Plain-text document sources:
+===+

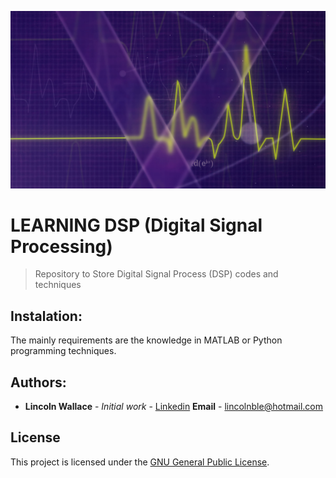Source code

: ![Digital Signal Processing](DSP.jpg)
# LEARNING DSP (Digital Signal Processing)

>Repository to Store Digital Signal Process (DSP) codes and techniques

## Instalation:
The mainly requirements are the knowledge in MATLAB or Python programming techniques.


## Authors:

* **Lincoln Wallace** - *Initial work* - [Linkedin](https://www.linkedin.com/in/lincoln-wallace-64ab29138/ "Lincoln's Linkedin")
 **Email** - [lincolnble@hotmail.com](lincolnble@hotmail.com)
## License
This project is licensed under the [GNU General Public License](https://opensource.org/licenses/GPL-3.0).










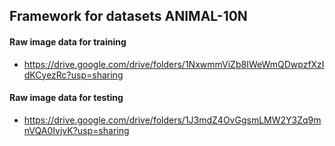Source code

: ## Framework for datasets ANIMAL-10N

#### Raw image data for training
- https://drive.google.com/drive/folders/1NxwmmViZb8IWeWmQDwpzfXzIdKCyezRc?usp=sharing

#### Raw image data for testing
- https://drive.google.com/drive/folders/1J3mdZ4OvGgsmLMW2Y3Zq9mnVQA0IvjvK?usp=sharing
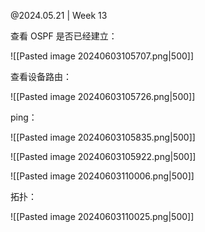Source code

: @2024.05.21 | Week 13

查看 OSPF 是否已经建立：

![[Pasted image 20240603105707.png|500]]

查看设备路由：

![[Pasted image 20240603105726.png|500]]

ping：

![[Pasted image 20240603105835.png|500]]

![[Pasted image 20240603105922.png|500]]

![[Pasted image 20240603110006.png|500]]

拓扑：

![[Pasted image 20240603110025.png|500]]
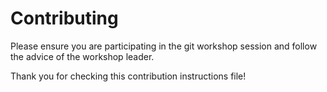 # Contributing

Please ensure you are participating in the git workshop session and follow the advice of the workshop leader.

Thank you for checking this contribution instructions file!
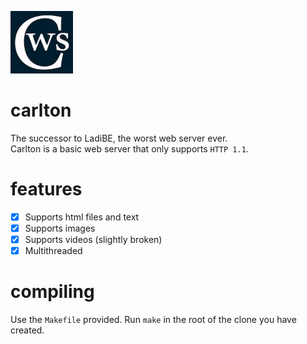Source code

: <img src="https://github.com/apladi/carlton/blob/main/bin/icons/carlton.png?raw=true" width="100" height="100"> </img>
# carlton  
The successor to LadiBE, the worst web server ever.  
Carlton is a basic web server that only supports `HTTP 1.1`.  
# features  
- [x] Supports html files and text  
- [x] Supports images  
- [x] Supports videos (slightly broken)   
- [x] Multithreaded  
# compiling  
Use the `Makefile` provided.
Run `make` in the root of the clone you have created.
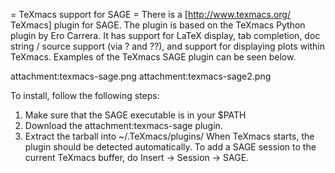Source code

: = TeXmacs support for SAGE =
There is a [http://www.texmacs.org/ TeXmacs] plugin for SAGE.  The plugin is based on the TeXmacs Python plugin by Ero Carrera.  It has support for LaTeX display, tab completion, doc string / source support (via ? and ??), and support for displaying plots within TeXmacs.  Examples of the TeXmacs SAGE plugin can be seen below.

attachment:texmacs-sage.png attachment:texmacs-sage2.png

To install, follow the following steps:

 1. Make sure that the SAGE executable is in your $PATH
 1. Download the attachment:texmacs-sage plugin.
 1. Extract the tarball into ~/.TeXmacs/plugins/
When TeXmacs starts, the plugin should be detected automatically.  To add a SAGE session to the current TeXmacs buffer, do Insert -> Session -> SAGE.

+===+

**GOAL OF THE EXERCISE:** Above are records to transcribe exactly; leave their pictures out.

**RESULT:**
Source code

: ![Digital Signal Processing](DSP.jpg)
# LEARNING DSP (Digital Signal Processing)

>Repository to Store Digital Signal Process (DSP) codes and techniques

## Instalation:
The mainly requirements are the knowledge in MATLAB or Python programming techniques.


## Authors:

* **Lincoln Wallace** - *Initial work* - [Linkedin](https://www.linkedin.com/in/lincoln-wallace-64ab29138/ "Lincoln's Linkedin")
 **Email** - [lincolnble@hotmail.com](lincolnble@hotmail.com)
## License
This project is licensed under the [GNU General Public License](https://opensource.org/licenses/GPL-3.0).










Source code

: ## Framework for datasets ANIMAL-10N

#### Raw image data for training
- https://drive.google.com/drive/folders/1NxwmmViZb8IWeWmQDwpzfXzIdKCyezRc?usp=sharing

#### Raw image data for testing
- https://drive.google.com/drive/folders/1J3mdZ4OvGgsmLMW2Y3Zq9mnVQA0IvjvK?usp=sharing
Source code

: @2024.05.21 | Week 13

查看 OSPF 是否已经建立：

![[Pasted image 20240603105707.png|500]]

查看设备路由：

![[Pasted image 20240603105726.png|500]]

ping：

![[Pasted image 20240603105835.png|500]]

![[Pasted image 20240603105922.png|500]]

![[Pasted image 20240603110006.png|500]]

拓扑：

![[Pasted image 20240603110025.png|500]]
 # Contributing

Please ensure you are participating in the git workshop session and follow the advice of the workshop leader.

Thank you for checking this contribution instructions file!
Source code

: <img src="https://github.com/apladi/carlton/blob/main/bin/icons/carlton.png?raw=true" width="100" height="100"> </img>
# carlton  
The successor to LadiBE, the worst web server ever.  
Carlton is a basic web server that only supports `HTTP 1.1`.  
# features  
- [x] Supports html files and text  
- [x] Supports images  
- [x] Supports videos (slightly broken)   
- [x] Multithreaded  
# compiling  
Use the `Makefile` provided.
Run `make` in the root of the clone you have created.
Source code

: = TeXmacs support for SAGE =
There is a [http://www.texmacs.org/ TeXmacs] plugin for SAGE.  The plugin is based on the TeXmacs Python plugin by Ero Carrera.  It has support for LaTeX display, tab completion, doc string / source support (via ? and ??), and support for displaying plots within TeXmacs.  Examples of the TeXmacs SAGE plugin can be seen below.

attachment:texmacs-sage.png attachment:texmacs-sage2.png

To install, follow the following steps:

 1. Make sure that the SAGE executable is in your $PATH
 1. Download the attachment:texmacs-sage plugin.
 1. Extract the tarball into ~/.TeXmacs/plugins/
When TeXmacs starts, the plugin should be detected automatically.  To add a SAGE session to the current TeXmacs buffer, do Insert -> Session -> SAGE.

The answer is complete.